GOAL OF THE EXERCISE. Collect all lines from the listing that include the string "AdaptLabelX".

SOURCE RECORDS.

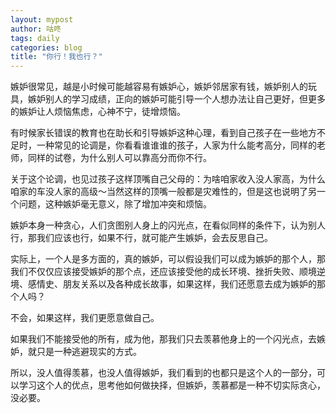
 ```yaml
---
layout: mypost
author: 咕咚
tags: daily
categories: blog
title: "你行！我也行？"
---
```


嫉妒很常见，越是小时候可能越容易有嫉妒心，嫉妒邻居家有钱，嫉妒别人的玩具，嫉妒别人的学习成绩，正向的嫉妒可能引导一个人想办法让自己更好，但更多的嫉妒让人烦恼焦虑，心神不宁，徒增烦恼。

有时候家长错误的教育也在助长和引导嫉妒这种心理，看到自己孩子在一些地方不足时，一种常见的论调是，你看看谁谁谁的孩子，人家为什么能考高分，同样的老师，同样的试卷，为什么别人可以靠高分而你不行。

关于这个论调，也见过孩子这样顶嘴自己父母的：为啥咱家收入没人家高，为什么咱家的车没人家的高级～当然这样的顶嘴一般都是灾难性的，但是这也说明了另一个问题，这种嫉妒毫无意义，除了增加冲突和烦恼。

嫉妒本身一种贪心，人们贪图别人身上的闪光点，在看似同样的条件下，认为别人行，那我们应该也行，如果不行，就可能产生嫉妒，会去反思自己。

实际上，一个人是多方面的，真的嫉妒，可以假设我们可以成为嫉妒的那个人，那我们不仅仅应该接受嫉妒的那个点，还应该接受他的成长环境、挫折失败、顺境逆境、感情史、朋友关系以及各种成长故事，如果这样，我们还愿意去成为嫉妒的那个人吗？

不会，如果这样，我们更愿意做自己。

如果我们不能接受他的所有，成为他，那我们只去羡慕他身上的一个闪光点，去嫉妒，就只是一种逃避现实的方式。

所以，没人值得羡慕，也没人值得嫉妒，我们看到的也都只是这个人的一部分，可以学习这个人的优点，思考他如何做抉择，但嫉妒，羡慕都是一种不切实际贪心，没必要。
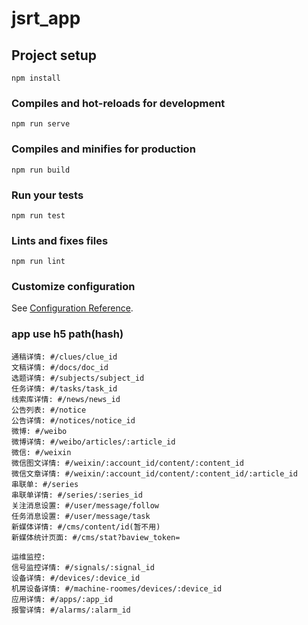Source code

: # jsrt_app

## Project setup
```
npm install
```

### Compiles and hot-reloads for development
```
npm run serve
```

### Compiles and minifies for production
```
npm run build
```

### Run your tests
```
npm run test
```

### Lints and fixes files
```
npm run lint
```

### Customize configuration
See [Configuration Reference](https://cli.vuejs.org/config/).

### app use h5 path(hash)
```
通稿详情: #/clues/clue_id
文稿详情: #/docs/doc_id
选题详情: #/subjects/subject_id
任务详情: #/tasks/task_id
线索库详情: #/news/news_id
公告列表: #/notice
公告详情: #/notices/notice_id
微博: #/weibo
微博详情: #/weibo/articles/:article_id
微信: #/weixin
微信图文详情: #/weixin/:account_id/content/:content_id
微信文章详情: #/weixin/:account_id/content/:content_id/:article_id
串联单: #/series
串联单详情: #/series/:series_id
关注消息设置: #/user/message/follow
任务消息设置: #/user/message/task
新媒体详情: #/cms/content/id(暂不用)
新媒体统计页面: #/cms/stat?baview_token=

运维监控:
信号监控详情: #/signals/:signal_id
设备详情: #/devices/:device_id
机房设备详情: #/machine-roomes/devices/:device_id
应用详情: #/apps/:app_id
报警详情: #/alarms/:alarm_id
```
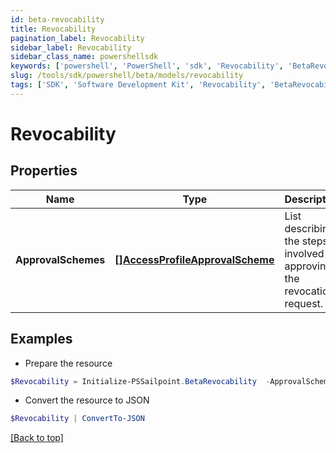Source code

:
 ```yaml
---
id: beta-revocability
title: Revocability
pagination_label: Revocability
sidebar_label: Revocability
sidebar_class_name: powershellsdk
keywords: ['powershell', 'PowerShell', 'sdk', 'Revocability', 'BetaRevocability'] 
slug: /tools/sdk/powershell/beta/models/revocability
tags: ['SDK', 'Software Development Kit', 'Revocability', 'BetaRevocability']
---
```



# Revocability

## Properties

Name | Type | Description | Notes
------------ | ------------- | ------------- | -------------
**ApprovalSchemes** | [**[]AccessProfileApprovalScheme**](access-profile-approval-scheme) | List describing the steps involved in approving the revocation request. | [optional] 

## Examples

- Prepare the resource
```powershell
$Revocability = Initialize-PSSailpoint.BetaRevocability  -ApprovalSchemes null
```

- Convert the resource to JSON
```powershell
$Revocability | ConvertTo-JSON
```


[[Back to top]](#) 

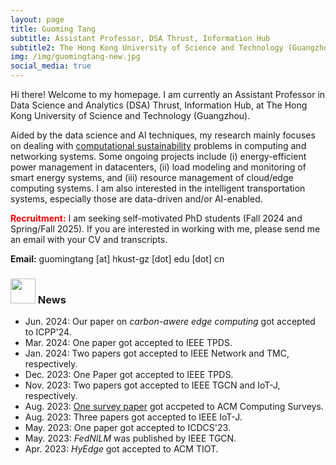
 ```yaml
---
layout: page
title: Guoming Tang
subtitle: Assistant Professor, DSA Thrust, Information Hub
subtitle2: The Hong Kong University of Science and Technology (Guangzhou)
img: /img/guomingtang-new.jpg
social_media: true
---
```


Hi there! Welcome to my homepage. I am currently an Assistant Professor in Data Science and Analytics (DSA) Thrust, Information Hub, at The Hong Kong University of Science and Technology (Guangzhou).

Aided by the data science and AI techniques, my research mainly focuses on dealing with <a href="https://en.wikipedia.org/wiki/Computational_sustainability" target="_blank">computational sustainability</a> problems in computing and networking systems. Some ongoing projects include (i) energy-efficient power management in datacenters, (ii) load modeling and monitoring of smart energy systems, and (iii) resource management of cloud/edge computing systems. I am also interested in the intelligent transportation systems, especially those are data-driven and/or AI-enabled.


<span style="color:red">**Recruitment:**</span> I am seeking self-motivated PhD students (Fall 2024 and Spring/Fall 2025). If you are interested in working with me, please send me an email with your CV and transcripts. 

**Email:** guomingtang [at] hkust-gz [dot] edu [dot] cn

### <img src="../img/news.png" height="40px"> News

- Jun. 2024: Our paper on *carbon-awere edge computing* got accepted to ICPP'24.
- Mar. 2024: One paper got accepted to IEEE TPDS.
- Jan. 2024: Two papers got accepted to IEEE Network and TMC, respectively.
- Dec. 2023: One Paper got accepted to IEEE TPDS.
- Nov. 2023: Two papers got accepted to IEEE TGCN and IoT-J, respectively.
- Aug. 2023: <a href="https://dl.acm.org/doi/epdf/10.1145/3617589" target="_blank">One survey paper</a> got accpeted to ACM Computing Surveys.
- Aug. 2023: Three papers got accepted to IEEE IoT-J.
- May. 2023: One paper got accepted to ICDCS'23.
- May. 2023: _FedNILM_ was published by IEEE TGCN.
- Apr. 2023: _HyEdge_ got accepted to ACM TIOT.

--

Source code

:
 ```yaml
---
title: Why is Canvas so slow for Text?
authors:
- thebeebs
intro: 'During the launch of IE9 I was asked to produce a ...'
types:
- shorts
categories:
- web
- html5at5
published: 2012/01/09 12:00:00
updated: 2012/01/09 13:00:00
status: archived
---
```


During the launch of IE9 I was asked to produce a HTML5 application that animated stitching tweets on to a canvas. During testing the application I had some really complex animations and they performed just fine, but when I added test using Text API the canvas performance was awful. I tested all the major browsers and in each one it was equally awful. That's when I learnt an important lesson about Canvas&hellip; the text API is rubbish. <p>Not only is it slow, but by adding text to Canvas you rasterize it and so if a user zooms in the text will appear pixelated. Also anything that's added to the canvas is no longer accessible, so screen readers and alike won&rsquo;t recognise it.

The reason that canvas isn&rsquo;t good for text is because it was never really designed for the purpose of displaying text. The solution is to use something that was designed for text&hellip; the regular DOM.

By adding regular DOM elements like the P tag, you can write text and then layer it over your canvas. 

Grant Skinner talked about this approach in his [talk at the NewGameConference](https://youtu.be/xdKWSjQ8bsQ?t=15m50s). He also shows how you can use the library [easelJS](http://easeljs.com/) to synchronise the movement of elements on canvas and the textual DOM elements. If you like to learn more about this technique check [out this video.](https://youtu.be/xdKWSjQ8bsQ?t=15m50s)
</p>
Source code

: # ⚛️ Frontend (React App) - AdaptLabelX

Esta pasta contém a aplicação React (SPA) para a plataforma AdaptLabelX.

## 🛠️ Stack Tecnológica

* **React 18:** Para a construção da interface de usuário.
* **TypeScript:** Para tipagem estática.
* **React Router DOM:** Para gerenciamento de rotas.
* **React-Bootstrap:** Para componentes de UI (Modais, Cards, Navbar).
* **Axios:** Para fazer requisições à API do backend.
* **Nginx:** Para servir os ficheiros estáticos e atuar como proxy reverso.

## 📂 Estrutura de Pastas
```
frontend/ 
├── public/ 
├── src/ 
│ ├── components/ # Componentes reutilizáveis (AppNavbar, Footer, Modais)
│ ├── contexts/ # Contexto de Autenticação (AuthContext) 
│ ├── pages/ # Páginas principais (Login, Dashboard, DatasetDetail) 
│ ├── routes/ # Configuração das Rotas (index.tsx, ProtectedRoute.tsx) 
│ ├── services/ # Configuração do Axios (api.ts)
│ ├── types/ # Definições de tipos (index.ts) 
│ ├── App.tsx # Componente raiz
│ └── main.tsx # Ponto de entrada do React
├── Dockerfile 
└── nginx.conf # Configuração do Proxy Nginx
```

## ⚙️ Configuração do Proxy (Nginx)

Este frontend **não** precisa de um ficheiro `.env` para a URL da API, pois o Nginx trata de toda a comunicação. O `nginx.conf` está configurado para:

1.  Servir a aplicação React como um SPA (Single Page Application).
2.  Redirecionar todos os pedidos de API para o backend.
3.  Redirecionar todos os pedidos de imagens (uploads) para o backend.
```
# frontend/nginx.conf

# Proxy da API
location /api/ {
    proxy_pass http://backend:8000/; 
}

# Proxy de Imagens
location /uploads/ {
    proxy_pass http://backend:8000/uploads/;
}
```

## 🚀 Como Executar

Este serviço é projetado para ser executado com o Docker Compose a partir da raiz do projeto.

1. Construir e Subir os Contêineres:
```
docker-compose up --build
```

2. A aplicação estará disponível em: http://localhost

==

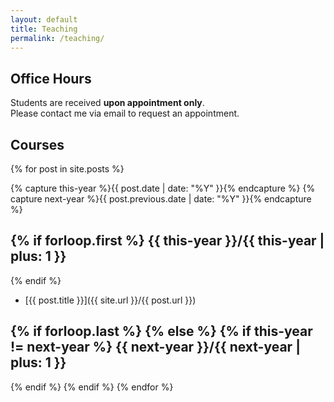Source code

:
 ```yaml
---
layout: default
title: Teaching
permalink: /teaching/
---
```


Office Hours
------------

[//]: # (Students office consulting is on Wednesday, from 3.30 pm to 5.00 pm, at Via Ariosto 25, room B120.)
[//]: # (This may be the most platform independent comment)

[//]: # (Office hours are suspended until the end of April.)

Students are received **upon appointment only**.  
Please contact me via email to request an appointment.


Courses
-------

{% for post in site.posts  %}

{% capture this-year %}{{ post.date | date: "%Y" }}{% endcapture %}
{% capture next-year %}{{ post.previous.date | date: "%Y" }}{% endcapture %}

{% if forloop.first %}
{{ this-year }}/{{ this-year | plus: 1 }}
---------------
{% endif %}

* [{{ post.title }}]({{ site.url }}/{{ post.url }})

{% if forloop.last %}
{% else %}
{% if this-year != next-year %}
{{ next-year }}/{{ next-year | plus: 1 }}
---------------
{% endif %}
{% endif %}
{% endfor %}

SOLUTION TO THIS EXERCISE.
: # ⚛️ Frontend (React App) - AdaptLabelX
Esta pasta contém a aplicação React (SPA) para a plataforma AdaptLabelX.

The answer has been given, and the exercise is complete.